-------- Available data
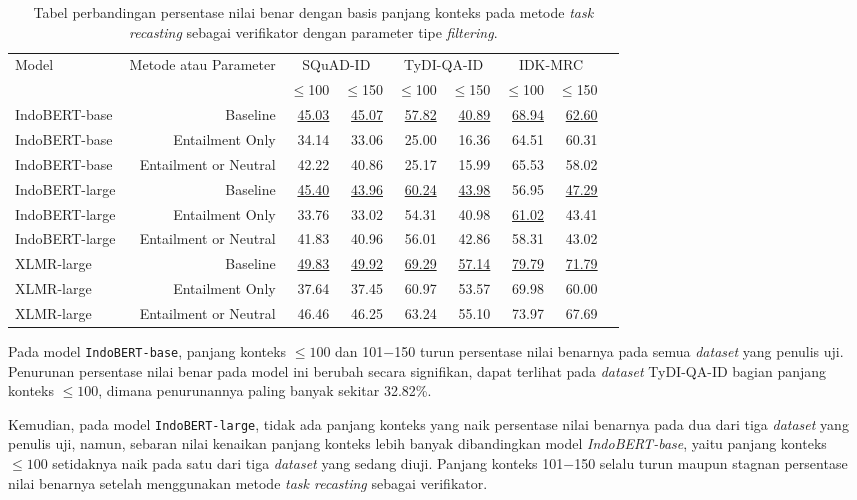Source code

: \begin{table}[H]\centering
\footnotesize
\begin{tabular}{lrrrrrrrr}\toprule
\multirow{2}{*}{Model} &\multirow{2}{*}{Metode atau Parameter} &\multicolumn{2}{c}{SQuAD-ID} &\multicolumn{2}{c}{TyDI-QA-ID} &\multicolumn{2}{c}{IDK-MRC} \\\cmidrule{3-8}
& &$\leq$100 &$\leq$150 &$\leq$100 &$\leq$150 &$\leq$100 &$\leq$150 \\\midrule
IndoBERT-base &Baseline &\underline{45.03} &\underline{45.07} &\underline{57.82} &\underline{40.89} &\underline{68.94} &\underline{62.60} \\
IndoBERT-base &Entailment Only &34.14 &33.06 &25.00 &16.36 &64.51 &60.31 \\
IndoBERT-base &Entailment or Neutral &42.22 &40.86 &25.17 &15.99 &65.53 &58.02 \\
\hline
IndoBERT-large &Baseline &\underline{45.40} &\underline{43.96} &\underline{60.24} &\underline{43.98} &56.95 &\underline{47.29} \\
IndoBERT-large &Entailment Only &33.76 &33.02 &54.31 &40.98 &\underline{61.02} &43.41 \\
IndoBERT-large &Entailment or Neutral &41.83 &40.96 &56.01 &42.86 &58.31 &43.02 \\
\hline
XLMR-large &Baseline &\underline{49.83} &\underline{49.92} &\underline{69.29} &\underline{57.14} &\underline{79.79} &\underline{71.79} \\
XLMR-large &Entailment Only &37.64 &37.45 &60.97 &53.57 &69.98 &60.00 \\
XLMR-large &Entailment or Neutral &46.46 &46.25 &63.24 &55.10 &73.97 &67.69 \\
\bottomrule
\end{tabular}
\caption{Tabel perbandingan persentase nilai benar dengan basis panjang konteks pada metode \emph{task recasting} sebagai verifikator dengan parameter tipe \emph{filtering}.}
\end{table}

Pada model \texttt{IndoBERT-base}, panjang konteks $\leq100$ dan 101$-$150 turun persentase nilai benarnya pada semua \emph{dataset} yang penulis uji. Penurunan persentase nilai benar pada model ini berubah secara signifikan, dapat terlihat pada \emph{dataset} TyDI-QA-ID bagian panjang konteks $\leq100$, dimana penurunannya paling banyak sekitar 32.82\%.

Kemudian, pada model \texttt{IndoBERT-large}, tidak ada panjang konteks yang naik persentase nilai benarnya pada dua dari tiga \emph{dataset} yang penulis uji, namun, sebaran nilai kenaikan panjang konteks lebih banyak dibandingkan model \emph{IndoBERT-base}, yaitu panjang konteks  $\leq100$ setidaknya naik pada satu dari tiga \emph{dataset} yang sedang diuji. Panjang konteks  101$-$150 selalu turun maupun stagnan persentase nilai benarnya setelah menggunakan metode \emph{task recasting} sebagai verifikator.

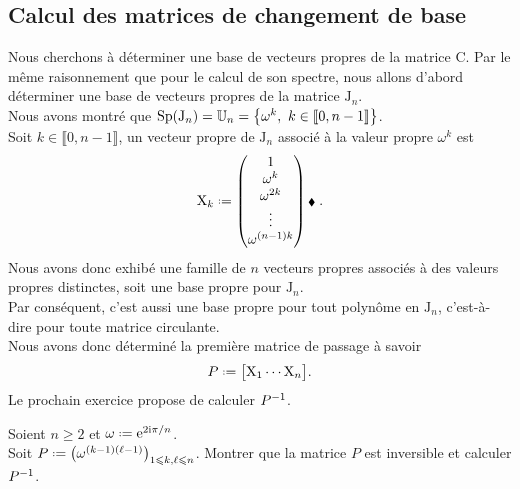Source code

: \subsection{Calcul des matrices de changement de base}

Nous cherchons à déterminer une base de vecteurs propres de la matrice $\mathrm{C}$. Par le même raisonnement que pour le calcul de son spectre, nous allons d'abord déterminer une base de vecteurs propres de la matrice $\mathrm{J}_n$. \\
Nous avons montré que $\mathrm{Sp}(\mathrm{J}_n) = \mathbb{U}_n = \left \{ \omega^k,\ k \in \llbracket 0, n-1 \rrbracket \right \}$. \\
Soit $k \in \llbracket 0, n-1 \rrbracket$, un vecteur propre de $\mathrm{J}_n$ associé à la valeur propre $\omega^k$ est
$$
\mathrm{X}_k \defeq
\begin{pmatrix}
    1 \\
    \omega^k \\
    \omega^{2k} \\
    \vdots \\
    \omega^{(n-1)k}
\end{pmatrix} \note.
$$
Nous avons donc exhibé une famille de $n$ vecteurs propres associés à des valeurs propres distinctes, soit une base propre pour $\mathrm{J}_n$. \\
Par conséquent, c'est aussi une base propre pour tout polynôme en $\mathrm{J}_n$, c'est-à-dire pour toute matrice circulante. \\
Nous avons donc déterminé la première matrice de passage à savoir
$$P \defeq \big[ \mathrm{X}_1 \cdots \mathrm{X}_n \big].$$
Le prochain exercice propose de calculer $P^{-1}$.
\begin{exercice}
    Soient $n \geqslant 2$ et $\omega \defeq \me^{2 \mi \pi / n}$. \\
    Soit $P \defeq \big( \omega^{(k-1)(\ell-1)} \big)_{1 \leqslant k, \ell \leqslant n}$. Montrer que la matrice $P$ est inversible et calculer $P^{-1}$.
\end{exercice}

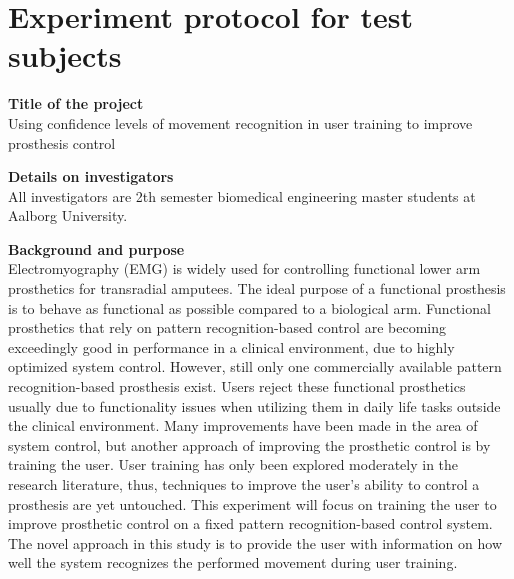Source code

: \section*{Experiment protocol for test subjects} \label{sec:Eprot}

\textbf{Title of the project} \\
Using confidence levels of movement recognition in user training to improve prosthesis control 

\textbf{Details on investigators} \\
All investigators are 2th semester biomedical engineering master students at Aalborg University.  

\textbf{Background and purpose} \\
Electromyography (EMG) is widely used for controlling functional lower arm prosthetics for transradial amputees. The ideal purpose of a functional prosthesis is to behave as functional as possible compared to a biological arm. Functional prosthetics that rely on pattern recognition-based control are becoming exceedingly good in performance in a clinical environment, due to highly optimized system control. However, still only one commercially available pattern recognition-based prosthesis exist. Users reject these functional prosthetics usually due to functionality issues when utilizing them in daily life tasks outside the clinical environment. Many improvements have been made in the area of system control, but another approach of improving the prosthetic control is by training the user. User training has only been explored moderately in the research literature, thus, techniques to improve the user's ability to control a prosthesis are yet untouched. This experiment will focus on training the user to improve prosthetic control on a fixed pattern recognition-based control system. The novel approach in this study is to provide the user with information on how well the system recognizes the performed movement during user training. 


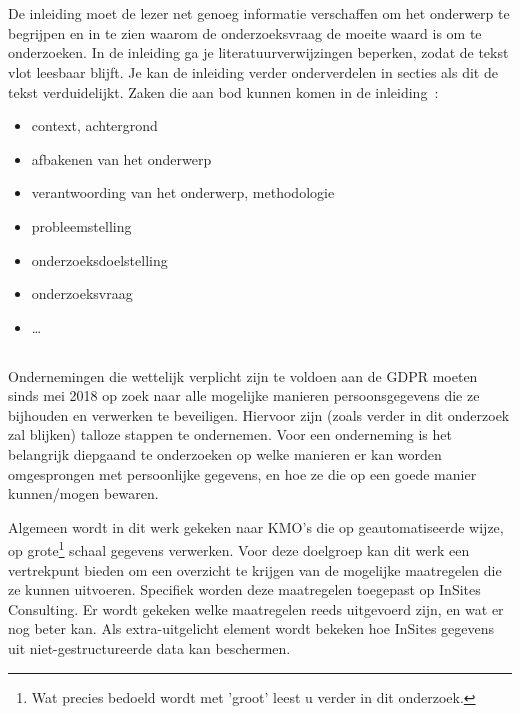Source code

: 
\chapter{}
\label{ch:inleiding}

De inleiding moet de lezer net genoeg informatie verschaffen om het onderwerp te begrijpen en in te zien waarom de onderzoeksvraag de moeite waard is om te onderzoeken. In de inleiding ga je literatuurverwijzingen beperken, zodat de tekst vlot leesbaar blijft. Je kan de inleiding verder onderverdelen in secties als dit de tekst verduidelijkt. Zaken die aan bod kunnen komen in de inleiding~\autocite{Pollefliet2011}:

\begin{itemize}
  \item context, achtergrond
  \item afbakenen van het onderwerp
  \item verantwoording van het onderwerp, methodologie
  \item probleemstelling
  \item onderzoeksdoelstelling
  \item onderzoeksvraag
  \item \ldots
\end{itemize}

\section{}
\label{sec:probleemstelling}

Ondernemingen die wettelijk verplicht zijn te voldoen aan de GDPR moeten sinds mei 2018 op zoek naar alle mogelijke manieren persoonsgegevens die ze bijhouden en verwerken te beveiligen. Hiervoor zijn (zoals verder in dit onderzoek zal blijken) talloze stappen te ondernemen. Voor een onderneming is het belangrijk diepgaand te onderzoeken op welke manieren er kan worden omgesprongen met persoonlijke gegevens, en hoe ze die op een goede manier kunnen/mogen bewaren. 

Algemeen wordt in dit werk gekeken naar KMO's die op geautomatiseerde wijze, op grote\footnote{Wat precies bedoeld wordt met 'groot' leest u verder in dit onderzoek.} schaal gegevens verwerken. 
Voor deze doelgroep kan dit werk een vertrekpunt bieden om een overzicht te krijgen van de mogelijke maatregelen die ze kunnen uitvoeren. 
Specifiek worden deze maatregelen toegepast op InSites Consulting. Er wordt gekeken welke maatregelen reeds uitgevoerd zijn, en wat er nog beter kan. 
Als extra-uitgelicht element wordt bekeken hoe InSites gegevens uit niet-gestructureerde data kan beschermen.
----------------
[To do]: Each line above is to be transcribed exactly, though its pictures are not.

[Task solution]:
Source code

: \begin{table}[H]\centering
\footnotesize
\begin{tabular}{lrrrrrrrr}\toprule
\multirow{2}{*}{Model} &\multirow{2}{*}{Metode atau Parameter} &\multicolumn{2}{c}{SQuAD-ID} &\multicolumn{2}{c}{TyDI-QA-ID} &\multicolumn{2}{c}{IDK-MRC} \\\cmidrule{3-8}
& &$\leq$100 &$\leq$150 &$\leq$100 &$\leq$150 &$\leq$100 &$\leq$150 \\\midrule
IndoBERT-base &Baseline &\underline{45.03} &\underline{45.07} &\underline{57.82} &\underline{40.89} &\underline{68.94} &\underline{62.60} \\
IndoBERT-base &Entailment Only &34.14 &33.06 &25.00 &16.36 &64.51 &60.31 \\
IndoBERT-base &Entailment or Neutral &42.22 &40.86 &25.17 &15.99 &65.53 &58.02 \\
\hline
IndoBERT-large &Baseline &\underline{45.40} &\underline{43.96} &\underline{60.24} &\underline{43.98} &56.95 &\underline{47.29} \\
IndoBERT-large &Entailment Only &33.76 &33.02 &54.31 &40.98 &\underline{61.02} &43.41 \\
IndoBERT-large &Entailment or Neutral &41.83 &40.96 &56.01 &42.86 &58.31 &43.02 \\
\hline
XLMR-large &Baseline &\underline{49.83} &\underline{49.92} &\underline{69.29} &\underline{57.14} &\underline{79.79} &\underline{71.79} \\
XLMR-large &Entailment Only &37.64 &37.45 &60.97 &53.57 &69.98 &60.00 \\
XLMR-large &Entailment or Neutral &46.46 &46.25 &63.24 &55.10 &73.97 &67.69 \\
\bottomrule
\end{tabular}
\caption{Tabel perbandingan persentase nilai benar dengan basis panjang konteks pada metode \emph{task recasting} sebagai verifikator dengan parameter tipe \emph{filtering}.}
\end{table}

Pada model \texttt{IndoBERT-base}, panjang konteks $\leq100$ dan 101$-$150 turun persentase nilai benarnya pada semua \emph{dataset} yang penulis uji. Penurunan persentase nilai benar pada model ini berubah secara signifikan, dapat terlihat pada \emph{dataset} TyDI-QA-ID bagian panjang konteks $\leq100$, dimana penurunannya paling banyak sekitar 32.82\%.

Kemudian, pada model \texttt{IndoBERT-large}, tidak ada panjang konteks yang naik persentase nilai benarnya pada dua dari tiga \emph{dataset} yang penulis uji, namun, sebaran nilai kenaikan panjang konteks lebih banyak dibandingkan model \emph{IndoBERT-base}, yaitu panjang konteks  $\leq100$ setidaknya naik pada satu dari tiga \emph{dataset} yang sedang diuji. Panjang konteks  101$-$150 selalu turun maupun stagnan persentase nilai benarnya setelah menggunakan metode \emph{task recasting} sebagai verifikator.

Source code

: \subsection{Calcul des matrices de changement de base}

Nous cherchons à déterminer une base de vecteurs propres de la matrice $\mathrm{C}$. Par le même raisonnement que pour le calcul de son spectre, nous allons d'abord déterminer une base de vecteurs propres de la matrice $\mathrm{J}_n$. \\
Nous avons montré que $\mathrm{Sp}(\mathrm{J}_n) = \mathbb{U}_n = \left \{ \omega^k,\ k \in \llbracket 0, n-1 \rrbracket \right \}$. \\
Soit $k \in \llbracket 0, n-1 \rrbracket$, un vecteur propre de $\mathrm{J}_n$ associé à la valeur propre $\omega^k$ est
$$
\mathrm{X}_k \defeq
\begin{pmatrix}
    1 \\
    \omega^k \\
    \omega^{2k} \\
    \vdots \\
    \omega^{(n-1)k}
\end{pmatrix} \note.
$$
Nous avons donc exhibé une famille de $n$ vecteurs propres associés à des valeurs propres distinctes, soit une base propre pour $\mathrm{J}_n$. \\
Par conséquent, c'est aussi une base propre pour tout polynôme en $\mathrm{J}_n$, c'est-à-dire pour toute matrice circulante. \\
Nous avons donc déterminé la première matrice de passage à savoir
$$P \defeq \big[ \mathrm{X}_1 \cdots \mathrm{X}_n \big].$$
Le prochain exercice propose de calculer $P^{-1}$.
\begin{exercice}
    Soient $n \geqslant 2$ et $\omega \defeq \me^{2 \mi \pi / n}$. \\
    Soit $P \defeq \big( \omega^{(k-1)(\ell-1)} \big)_{1 \leqslant k, \ell \leqslant n}$. Montrer que la matrice $P$ est inversible et calculer $P^{-1}$.
\end{exercice}

Source code

: \section*{Experiment protocol for test subjects} \label{sec:Eprot}

\textbf{Title of the project} \\
Using confidence levels of movement recognition in user training to improve prosthesis control 

\textbf{Details on investigators} \\
All investigators are 2th semester biomedical engineering master students at Aalborg University.  

\textbf{Background and purpose} \\
Electromyography (EMG) is widely used for controlling functional lower arm prosthetics for transradial amputees. The ideal purpose of a functional prosthesis is to behave as functional as possible compared to a biological arm. Functional prosthetics that rely on pattern recognition-based control are becoming exceedingly good in performance in a clinical environment, due to highly optimized system control. However, still only one commercially available pattern recognition-based prosthesis exist. Users reject these functional prosthetics usually due to functionality issues when utilizing them in daily life tasks outside the clinical environment. Many improvements have been made in the area of system control, but another approach of improving the prosthetic control is by training the user. User training has only been explored moderately in the research literature, thus, techniques to improve the user's ability to control a prosthesis are yet untouched. This experiment will focus on training the user to improve prosthetic control on a fixed pattern recognition-based control system. The novel approach in this study is to provide the user with information on how well the system recognizes the performed movement during user training. 


Source code

: 
\chapter{}
\label{ch:inleiding}

De inleiding moet de lezer net genoeg informatie verschaffen om het onderwerp te begrijpen en in te zien waarom de onderzoeksvraag de moeite waard is om te onderzoeken. In de inleiding ga je literatuurverwijzingen beperken, zodat de tekst vlot leesbaar blijft. Je kan de inleiding verder onderverdelen in secties als dit de tekst verduidelijkt. Zaken die aan bod kunnen komen in de inleiding~\autocite{Pollefliet2011}:

\begin{itemize}
  \item context, achtergrond
  \item afbakenen van het onderwerp
  \item verantwoording van het onderwerp, methodologie
  \item probleemstelling
  \item onderzoeksdoelstelling
  \item onderzoeksvraag
  \item \ldots
\end{itemize}

\section{}
\label{sec:probleemstelling}

Ondernemingen die wettelijk verplicht zijn te voldoen aan de GDPR moeten sinds mei 2018 op zoek naar alle mogelijke manieren persoonsgegevens die ze bijhouden en verwerken te beveiligen. Hiervoor zijn (zoals verder in dit onderzoek zal blijken) talloze stappen te ondernemen. Voor een onderneming is het belangrijk diepgaand te onderzoeken op welke manieren er kan worden omgesprongen met persoonlijke gegevens, en hoe ze die op een goede manier kunnen/mogen bewaren. 

Algemeen wordt in dit werk gekeken naar KMO's die op geautomatiseerde wijze, op grote\footnote{Wat precies bedoeld wordt met 'groot' leest u verder in dit onderzoek.} schaal gegevens verwerken. 
Voor deze doelgroep kan dit werk een vertrekpunt bieden om een overzicht te krijgen van de mogelijke maatregelen die ze kunnen uitvoeren. 
Specifiek worden deze maatregelen toegepast op InSites Consulting. Er wordt gekeken welke maatregelen reeds uitgevoerd zijn, en wat er nog beter kan. 
Als extra-uitgelicht element wordt bekeken hoe InSites gegevens uit niet-gestructureerde data kan beschermen.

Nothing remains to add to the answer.